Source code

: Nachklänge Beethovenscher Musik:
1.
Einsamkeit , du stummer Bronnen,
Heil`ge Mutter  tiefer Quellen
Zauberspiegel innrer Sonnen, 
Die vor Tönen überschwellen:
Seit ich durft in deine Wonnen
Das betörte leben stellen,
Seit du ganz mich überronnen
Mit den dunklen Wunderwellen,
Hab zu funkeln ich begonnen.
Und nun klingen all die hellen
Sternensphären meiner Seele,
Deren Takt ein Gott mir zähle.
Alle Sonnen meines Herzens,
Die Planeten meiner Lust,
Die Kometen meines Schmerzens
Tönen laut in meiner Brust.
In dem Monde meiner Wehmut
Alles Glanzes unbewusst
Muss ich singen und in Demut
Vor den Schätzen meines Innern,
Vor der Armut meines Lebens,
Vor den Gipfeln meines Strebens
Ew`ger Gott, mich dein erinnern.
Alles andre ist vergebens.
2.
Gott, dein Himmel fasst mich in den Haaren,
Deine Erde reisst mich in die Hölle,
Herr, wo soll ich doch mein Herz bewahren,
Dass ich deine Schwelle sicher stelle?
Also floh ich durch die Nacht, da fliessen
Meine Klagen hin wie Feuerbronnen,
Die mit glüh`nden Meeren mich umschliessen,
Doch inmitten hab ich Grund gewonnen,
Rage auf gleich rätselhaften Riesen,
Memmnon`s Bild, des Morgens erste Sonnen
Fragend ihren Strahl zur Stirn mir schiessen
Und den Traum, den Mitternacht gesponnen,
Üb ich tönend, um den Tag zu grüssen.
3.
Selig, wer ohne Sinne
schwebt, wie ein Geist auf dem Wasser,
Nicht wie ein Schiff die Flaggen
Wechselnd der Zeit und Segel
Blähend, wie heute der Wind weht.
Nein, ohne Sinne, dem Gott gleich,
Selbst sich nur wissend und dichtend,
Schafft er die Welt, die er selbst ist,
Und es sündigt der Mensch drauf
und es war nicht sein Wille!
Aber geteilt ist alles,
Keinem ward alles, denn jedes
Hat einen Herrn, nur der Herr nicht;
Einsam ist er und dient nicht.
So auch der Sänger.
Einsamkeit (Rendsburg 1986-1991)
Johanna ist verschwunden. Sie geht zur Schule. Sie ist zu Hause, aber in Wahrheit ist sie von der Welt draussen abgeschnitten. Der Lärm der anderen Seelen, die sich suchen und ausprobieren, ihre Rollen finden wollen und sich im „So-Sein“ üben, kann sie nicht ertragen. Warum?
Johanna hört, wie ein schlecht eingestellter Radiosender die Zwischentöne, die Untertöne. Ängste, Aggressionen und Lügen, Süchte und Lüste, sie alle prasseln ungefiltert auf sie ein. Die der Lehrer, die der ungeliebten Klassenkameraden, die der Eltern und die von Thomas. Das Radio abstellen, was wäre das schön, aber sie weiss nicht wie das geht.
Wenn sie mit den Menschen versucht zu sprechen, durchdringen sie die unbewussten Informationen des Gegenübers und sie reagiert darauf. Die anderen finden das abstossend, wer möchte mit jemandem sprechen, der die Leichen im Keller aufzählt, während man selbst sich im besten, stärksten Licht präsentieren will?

▶ _TO DO_:
Look above for the line with "Rage auf gleich"; retype exactly that line, every line after it up to the line with "Einsamkeit (Rendsburg 1986-1991)", and that line too, nothing else.

▶ _YOUR RESPONSE_:
Rage auf gleich rätselhaften Riesen,
Memmnon`s Bild, des Morgens erste Sonnen
Fragend ihren Strahl zur Stirn mir schiessen
Und den Traum, den Mitternacht gesponnen,
Üb ich tönend, um den Tag zu grüssen.
3.
Selig, wer ohne Sinne
schwebt, wie ein Geist auf dem Wasser,
Nicht wie ein Schiff die Flaggen
Wechselnd der Zeit und Segel
Blähend, wie heute der Wind weht.
Nein, ohne Sinne, dem Gott gleich,
Selbst sich nur wissend und dichtend,
Schafft er die Welt, die er selbst ist,
Und es sündigt der Mensch drauf
und es war nicht sein Wille!
Aber geteilt ist alles,
Keinem ward alles, denn jedes
Hat einen Herrn, nur der Herr nicht;
Einsam ist er und dient nicht.
So auch der Sänger.
Einsamkeit (Rendsburg 1986-1991)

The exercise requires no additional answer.